# [Assigned task]
Print out the entries, word for word.

# [Data excerpts]
────────────────────────────────────────
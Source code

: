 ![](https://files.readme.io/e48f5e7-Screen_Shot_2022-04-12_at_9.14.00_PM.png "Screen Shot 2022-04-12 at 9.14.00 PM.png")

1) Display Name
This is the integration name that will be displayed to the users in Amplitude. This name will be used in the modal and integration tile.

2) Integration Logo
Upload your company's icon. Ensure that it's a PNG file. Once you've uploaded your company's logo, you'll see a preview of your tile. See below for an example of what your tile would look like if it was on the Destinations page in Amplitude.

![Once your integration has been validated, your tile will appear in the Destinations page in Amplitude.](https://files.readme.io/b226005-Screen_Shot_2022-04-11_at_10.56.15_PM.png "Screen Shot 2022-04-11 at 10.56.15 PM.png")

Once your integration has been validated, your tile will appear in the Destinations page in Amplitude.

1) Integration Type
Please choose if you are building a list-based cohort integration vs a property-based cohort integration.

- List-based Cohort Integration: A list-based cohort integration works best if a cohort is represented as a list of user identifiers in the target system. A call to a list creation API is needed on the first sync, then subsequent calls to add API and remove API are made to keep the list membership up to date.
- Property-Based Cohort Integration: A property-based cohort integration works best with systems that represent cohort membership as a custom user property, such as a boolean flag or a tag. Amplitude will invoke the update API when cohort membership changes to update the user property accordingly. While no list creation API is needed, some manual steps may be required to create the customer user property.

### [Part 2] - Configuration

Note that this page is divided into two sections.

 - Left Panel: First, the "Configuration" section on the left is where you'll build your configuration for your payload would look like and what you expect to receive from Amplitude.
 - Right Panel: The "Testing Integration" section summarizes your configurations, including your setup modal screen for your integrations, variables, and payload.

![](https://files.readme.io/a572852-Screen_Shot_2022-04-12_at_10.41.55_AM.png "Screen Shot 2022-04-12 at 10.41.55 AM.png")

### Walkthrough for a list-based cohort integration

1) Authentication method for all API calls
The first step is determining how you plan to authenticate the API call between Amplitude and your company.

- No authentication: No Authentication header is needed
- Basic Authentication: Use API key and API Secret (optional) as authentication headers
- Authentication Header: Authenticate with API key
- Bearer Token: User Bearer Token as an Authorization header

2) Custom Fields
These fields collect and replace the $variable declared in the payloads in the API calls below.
────────────────────────────────────────
# [Response area]
Source code

: ![](https://files.readme.io/e48f5e7-Screen_Shot_2022-04-12_at_9.14.00_PM.png "Screen Shot 2022-04-12 at 9.14.00 PM.png")

1) Display Name
This is the integration name that will be displayed to the users in Amplitude. This name will be used in the modal and integration tile.

2) Integration Logo
Upload your company's icon. Ensure that it's a PNG file. Once you've uploaded your company's logo, you'll see a preview of your tile. See below for an example of what your tile would look like if it was on the Destinations page in Amplitude.

![Once your integration has been validated, your tile will appear in the Destinations page in Amplitude.](https://files.readme.io/b226005-Screen_Shot_2022-04-11_at_10.56.15_PM.png "Screen Shot 2022-04-11 at 10.56.15 PM.png")

Once your integration has been validated, your tile will appear in the Destinations page in Amplitude.

1) Integration Type
Please choose if you are building a list-based cohort integration vs a property-based cohort integration.

- List-based Cohort Integration: A list-based cohort integration works best if a cohort is represented as a list of user identifiers in the target system. A call to a list creation API is needed on the first sync, then subsequent calls to add API and remove API are made to keep the list membership up to date.
- Property-Based Cohort Integration: A property-based cohort integration works best with systems that represent cohort membership as a custom user property, such as a boolean flag or a tag. Amplitude will invoke the update API when cohort membership changes to update the user property accordingly. While no list creation API is needed, some manual steps may be required to create the customer user property.

### [Part 2] - Configuration

Note that this page is divided into two sections.

 - Left Panel: First, the "Configuration" section on the left is where you'll build your configuration for your payload would look like and what you expect to receive from Amplitude.
 - Right Panel: The "Testing Integration" section summarizes your configurations, including your setup modal screen for your integrations, variables, and payload.

![](https://files.readme.io/a572852-Screen_Shot_2022-04-12_at_10.41.55_AM.png "Screen Shot 2022-04-12 at 10.41.55 AM.png")

### Walkthrough for a list-based cohort integration

1) Authentication method for all API calls
The first step is determining how you plan to authenticate the API call between Amplitude and your company.

- No authentication: No Authentication header is needed
- Basic Authentication: Use API key and API Secret (optional) as authentication headers
- Authentication Header: Authenticate with API key
- Bearer Token: User Bearer Token as an Authorization header

2) Custom Fields
These fields collect and replace the $variable declared in the payloads in the API calls below.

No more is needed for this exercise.